On September 30, the Independent Broad-based Anti-corruption Commission (IBAC), a commission charged with investigating public corruption and police misconduct in the State of Victoria (Australia), issued a special report on corruption risks associated with local government procurement (Report). The Report presented findings from two of its investigations into alleged corruption in the local government sector: Operation Dorset, which focused on an unnamed former project manager in the capital works department of the Darebin City Council; and Operation Royston, which focused on Lukas Carey, who was a manager responsible for sports and recreation for the City of Ballarat Council.

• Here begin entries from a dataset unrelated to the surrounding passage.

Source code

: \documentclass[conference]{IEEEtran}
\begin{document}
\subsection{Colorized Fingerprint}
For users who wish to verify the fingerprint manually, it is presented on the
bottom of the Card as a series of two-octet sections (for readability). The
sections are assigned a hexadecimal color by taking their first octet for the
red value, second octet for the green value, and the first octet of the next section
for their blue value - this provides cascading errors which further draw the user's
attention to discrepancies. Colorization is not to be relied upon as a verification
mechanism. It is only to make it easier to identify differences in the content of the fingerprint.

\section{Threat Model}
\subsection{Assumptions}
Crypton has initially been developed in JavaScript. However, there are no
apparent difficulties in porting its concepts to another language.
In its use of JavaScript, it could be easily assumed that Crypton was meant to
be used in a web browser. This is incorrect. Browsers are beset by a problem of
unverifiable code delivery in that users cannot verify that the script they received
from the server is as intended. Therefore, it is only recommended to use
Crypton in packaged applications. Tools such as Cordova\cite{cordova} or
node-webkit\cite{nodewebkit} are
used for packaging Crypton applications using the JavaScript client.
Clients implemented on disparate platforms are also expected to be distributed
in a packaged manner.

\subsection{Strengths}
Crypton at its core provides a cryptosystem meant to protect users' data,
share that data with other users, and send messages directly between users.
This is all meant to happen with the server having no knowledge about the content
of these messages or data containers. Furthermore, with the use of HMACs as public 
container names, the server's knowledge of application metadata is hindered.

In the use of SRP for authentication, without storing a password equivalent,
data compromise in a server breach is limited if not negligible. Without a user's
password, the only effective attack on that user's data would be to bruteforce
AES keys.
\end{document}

In Operation Dorset, IBAC reported that the project manager had received cash, gifts, and other benefits from an unnamed “Company A,” which received more than AU$16 million in city contracts. That investigation also identified a number of other conflicts of interest, including (1) the manager’s failure to declare his prior association with a number of contractors (“Companies A and B”); (2) the manager’s having a controlling and financial interest in “Company C”; and (3) the manager’s “direc[t] and inappropriate[e] involve[ment] in amending invoices submitted by Company A and Company B.”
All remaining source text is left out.